Stored data:
*** Begin section ***
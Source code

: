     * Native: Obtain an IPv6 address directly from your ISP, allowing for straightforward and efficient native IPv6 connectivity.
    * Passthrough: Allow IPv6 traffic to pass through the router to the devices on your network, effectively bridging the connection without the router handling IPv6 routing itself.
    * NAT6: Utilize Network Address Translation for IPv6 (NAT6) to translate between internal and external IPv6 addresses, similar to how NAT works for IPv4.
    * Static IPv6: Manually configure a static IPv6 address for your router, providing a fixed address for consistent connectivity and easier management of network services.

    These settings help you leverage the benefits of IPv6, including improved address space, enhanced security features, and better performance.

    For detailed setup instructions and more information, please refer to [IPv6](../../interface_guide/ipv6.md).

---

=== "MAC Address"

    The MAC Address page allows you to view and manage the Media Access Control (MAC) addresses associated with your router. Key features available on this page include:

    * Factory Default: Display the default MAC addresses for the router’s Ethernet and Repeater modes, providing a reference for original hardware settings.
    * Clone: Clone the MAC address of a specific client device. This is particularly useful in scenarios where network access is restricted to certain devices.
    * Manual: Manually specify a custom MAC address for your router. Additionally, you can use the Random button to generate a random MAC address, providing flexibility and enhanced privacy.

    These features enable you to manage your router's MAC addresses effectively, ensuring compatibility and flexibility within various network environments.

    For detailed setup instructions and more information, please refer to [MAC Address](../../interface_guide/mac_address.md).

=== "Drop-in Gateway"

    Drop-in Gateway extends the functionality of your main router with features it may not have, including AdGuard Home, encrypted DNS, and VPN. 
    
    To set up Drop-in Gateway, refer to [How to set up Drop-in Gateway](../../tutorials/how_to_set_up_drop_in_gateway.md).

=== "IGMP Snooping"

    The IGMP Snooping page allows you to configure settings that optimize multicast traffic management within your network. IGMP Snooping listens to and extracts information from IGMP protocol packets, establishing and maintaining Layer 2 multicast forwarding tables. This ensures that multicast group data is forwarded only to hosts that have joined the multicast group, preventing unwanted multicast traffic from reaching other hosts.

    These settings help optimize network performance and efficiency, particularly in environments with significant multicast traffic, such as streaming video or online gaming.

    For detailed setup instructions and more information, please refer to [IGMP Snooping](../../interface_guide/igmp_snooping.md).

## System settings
*** End section ***
◆ **Aim of the task**
Could you retype exactly the lines from the one containing "To set up Drop-in Gateway, refer" through the final line of the data above, and no others?

◆ **Task answer**
    To set up Drop-in Gateway, refer to [How to set up Drop-in Gateway](../../tutorials/how_to_set_up_drop_in_gateway.md).

=== "IGMP Snooping"

    The IGMP Snooping page allows you to configure settings that optimize multicast traffic management within your network. IGMP Snooping listens to and extracts information from IGMP protocol packets, establishing and maintaining Layer 2 multicast forwarding tables. This ensures that multicast group data is forwarded only to hosts that have joined the multicast group, preventing unwanted multicast traffic from reaching other hosts.

    These settings help optimize network performance and efficiency, particularly in environments with significant multicast traffic, such as streaming video or online gaming.

    For detailed setup instructions and more information, please refer to [IGMP Snooping](../../interface_guide/igmp_snooping.md).

## System settings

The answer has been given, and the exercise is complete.